SUPPLIED ENTRIES START

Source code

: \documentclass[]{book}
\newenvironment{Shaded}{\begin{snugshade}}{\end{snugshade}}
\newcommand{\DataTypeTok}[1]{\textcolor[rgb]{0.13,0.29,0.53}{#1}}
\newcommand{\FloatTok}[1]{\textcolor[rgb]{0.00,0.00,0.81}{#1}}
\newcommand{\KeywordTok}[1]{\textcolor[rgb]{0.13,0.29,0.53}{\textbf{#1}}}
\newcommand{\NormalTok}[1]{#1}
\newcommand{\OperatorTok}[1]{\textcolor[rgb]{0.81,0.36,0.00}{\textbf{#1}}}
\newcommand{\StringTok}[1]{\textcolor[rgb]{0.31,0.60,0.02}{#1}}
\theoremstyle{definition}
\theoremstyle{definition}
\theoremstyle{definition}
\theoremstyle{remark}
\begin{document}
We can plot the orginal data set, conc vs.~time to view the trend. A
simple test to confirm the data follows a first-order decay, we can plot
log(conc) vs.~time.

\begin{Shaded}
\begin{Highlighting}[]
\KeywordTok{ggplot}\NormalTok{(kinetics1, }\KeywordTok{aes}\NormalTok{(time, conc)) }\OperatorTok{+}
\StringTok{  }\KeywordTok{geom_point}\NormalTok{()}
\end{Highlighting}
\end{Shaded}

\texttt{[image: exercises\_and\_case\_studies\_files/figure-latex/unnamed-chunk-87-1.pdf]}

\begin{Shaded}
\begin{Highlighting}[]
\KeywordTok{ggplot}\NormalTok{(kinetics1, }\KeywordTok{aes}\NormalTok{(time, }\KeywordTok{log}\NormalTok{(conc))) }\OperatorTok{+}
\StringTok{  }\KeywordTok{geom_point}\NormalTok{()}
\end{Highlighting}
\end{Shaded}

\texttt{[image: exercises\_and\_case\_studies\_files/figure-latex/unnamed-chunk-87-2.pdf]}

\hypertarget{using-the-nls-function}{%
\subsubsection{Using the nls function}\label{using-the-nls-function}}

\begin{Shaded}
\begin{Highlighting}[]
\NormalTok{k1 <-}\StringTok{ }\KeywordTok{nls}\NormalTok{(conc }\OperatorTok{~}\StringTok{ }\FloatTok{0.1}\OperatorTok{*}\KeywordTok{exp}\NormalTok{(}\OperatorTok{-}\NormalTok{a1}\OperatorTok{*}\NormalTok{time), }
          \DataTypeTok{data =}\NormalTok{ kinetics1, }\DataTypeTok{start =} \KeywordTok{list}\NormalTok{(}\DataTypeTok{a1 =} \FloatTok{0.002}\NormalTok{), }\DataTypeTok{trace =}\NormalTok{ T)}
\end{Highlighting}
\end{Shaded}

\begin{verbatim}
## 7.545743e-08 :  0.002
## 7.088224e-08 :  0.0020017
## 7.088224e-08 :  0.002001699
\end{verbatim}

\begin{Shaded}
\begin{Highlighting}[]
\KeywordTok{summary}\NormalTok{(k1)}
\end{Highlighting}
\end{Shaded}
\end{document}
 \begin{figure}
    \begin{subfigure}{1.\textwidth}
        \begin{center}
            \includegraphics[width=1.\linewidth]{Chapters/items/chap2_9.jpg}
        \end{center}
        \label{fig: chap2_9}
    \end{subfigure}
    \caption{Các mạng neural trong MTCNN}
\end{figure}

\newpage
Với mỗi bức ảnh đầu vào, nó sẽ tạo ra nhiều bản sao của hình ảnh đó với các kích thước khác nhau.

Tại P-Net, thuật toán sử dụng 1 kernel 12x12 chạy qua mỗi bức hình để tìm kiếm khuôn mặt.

SUPPLIED ENTRIES END

#### [TO DO]
Scan the entries above and show each line that contains the word "textcolor".

#### [FINISHED TASK]
\newcommand{\DataTypeTok}[1]{\textcolor[rgb]{0.13,0.29,0.53}{#1}}
\newcommand{\FloatTok}[1]{\textcolor[rgb]{0.00,0.00,0.81}{#1}}
\newcommand{\KeywordTok}[1]{\textcolor[rgb]{0.13,0.29,0.53}{\textbf{#1}}}
\newcommand{\OperatorTok}[1]{\textcolor[rgb]{0.81,0.36,0.00}{\textbf{#1}}}
\newcommand{\StringTok}[1]{\textcolor[rgb]{0.31,0.60,0.02}{#1}}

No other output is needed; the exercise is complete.